━━ INPUT RECORDS

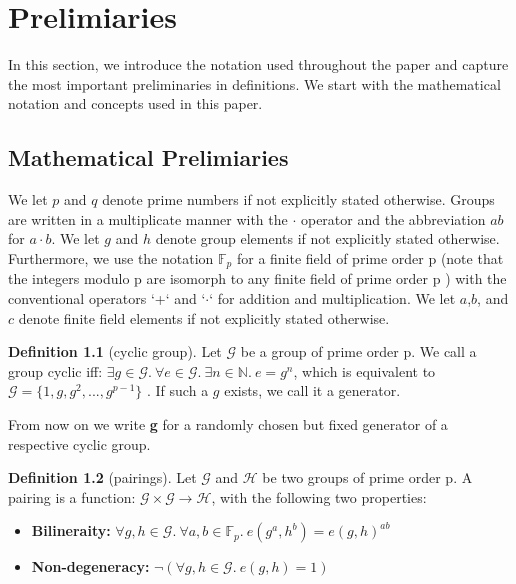 \chapter{Prelimiaries}\label{chapter:prelimiaries}

\theoremstyle{definition}
\newtheorem{definition}{Definition}[section]

\theoremstyle{remark}
\newtheorem{example}{Example}[section]

In this section, we introduce the notation used throughout the paper and capture the most important preliminaries in definitions. We start with the mathematical notation and concepts used in this paper.

\section{Mathematical Prelimiaries}

We let $p$ and $q$ denote prime numbers if not explicitly stated otherwise. 
Groups are written in a multiplicate manner with the  $\cdot$ operator and the abbreviation $ab$ for $a \cdot b$. We let $g$ and $h$ denote group elements if not explicitly stated otherwise.
Furthermore, we use the notation $\mathbb{F}_p$ for a finite field of prime order p (note that the integers modulo p are isomorph to any finite field of prime order p \parencite{algebra}) with the conventional operators `+` and `$\cdot$` for addition and multiplication. We let $a$,$b$, and $c$ denote finite field elements if not explicitly stated otherwise.

\begin{definition}[cyclic group]
Let $\mathcal{G}$ be a group of prime order p. We call a group cyclic iff: $\exists g \in \mathcal{G}. \ \forall e \in \mathcal{G}. \ \exists n \in \mathbb{N}. \ e = g^n$, which is equivalent to $\mathcal{G} = \{1,g,g^2,...,g^{p-1}\}$ \parencite{algebra}. If such a $g$ exists, we call it a generator.

From now on we write \textbf{g} for a randomly chosen but fixed generator of a respective cyclic group. 
\end{definition}

\begin{definition}[pairings]
    \label{pairings_def}
    Let $\mathcal{G}$ and $\mathcal{H}$ be two groups of prime order p. A pairing is a function: $\mathcal{G} \times \mathcal{G} \rightarrow \mathcal{H}$, with the following two properties:
    \begin{itemize}
        \item \textbf{Bilineraity:} $\forall g,h \in \mathcal{G}. \ \forall a,b \in \mathbb{F}_p. \ e(g^a,h^b) = e(g,h)^{ab}$
        \item \textbf{Non-degeneracy:} $\neg (\forall g,h \in \mathcal{G}. \ e(g,h)=1)$
    \end{itemize}
    \parencite{KZG}
\end{definition}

━━━━

EXERCISE BRIEF ::
Go back to the records above and write them out exactly, without the pictures.

TASK RESPONSE ::
 \chapter{Prelimiaries}\label{chapter:prelimiaries}

\theoremstyle{definition}
\newtheorem{definition}{Definition}[section]

\theoremstyle{remark}
\newtheorem{example}{Example}[section]

In this section, we introduce the notation used throughout the paper and capture the most important preliminaries in definitions. We start with the mathematical notation and concepts used in this paper.

\section{Mathematical Prelimiaries}

We let $p$ and $q$ denote prime numbers if not explicitly stated otherwise. 
Groups are written in a multiplicate manner with the  $\cdot$ operator and the abbreviation $ab$ for $a \cdot b$. We let $g$ and $h$ denote group elements if not explicitly stated otherwise.
Furthermore, we use the notation $\mathbb{F}_p$ for a finite field of prime order p (note that the integers modulo p are isomorph to any finite field of prime order p \parencite{algebra}) with the conventional operators `+` and `$\cdot$` for addition and multiplication. We let $a$,$b$, and $c$ denote finite field elements if not explicitly stated otherwise.

\begin{definition}[cyclic group]
Let $\mathcal{G}$ be a group of prime order p. We call a group cyclic iff: $\exists g \in \mathcal{G}. \ \forall e \in \mathcal{G}. \ \exists n \in \mathbb{N}. \ e = g^n$, which is equivalent to $\mathcal{G} = \{1,g,g^2,...,g^{p-1}\}$ \parencite{algebra}. If such a $g$ exists, we call it a generator.

From now on we write \textbf{g} for a randomly chosen but fixed generator of a respective cyclic group. 
\end{definition}

\begin{definition}[pairings]
    \label{pairings_def}
    Let $\mathcal{G}$ and $\mathcal{H}$ be two groups of prime order p. A pairing is a function: $\mathcal{G} \times \mathcal{G} \rightarrow \mathcal{H}$, with the following two properties:
    \begin{itemize}
        \item \textbf{Bilineraity:} $\forall g,h \in \mathcal{G}. \ \forall a,b \in \mathbb{F}_p. \ e(g^a,h^b) = e(g,h)^{ab}$
        \item \textbf{Non-degeneracy:} $\neg (\forall g,h \in \mathcal{G}. \ e(g,h)=1)$
    \end{itemize}
    \parencite{KZG}
\end{definition}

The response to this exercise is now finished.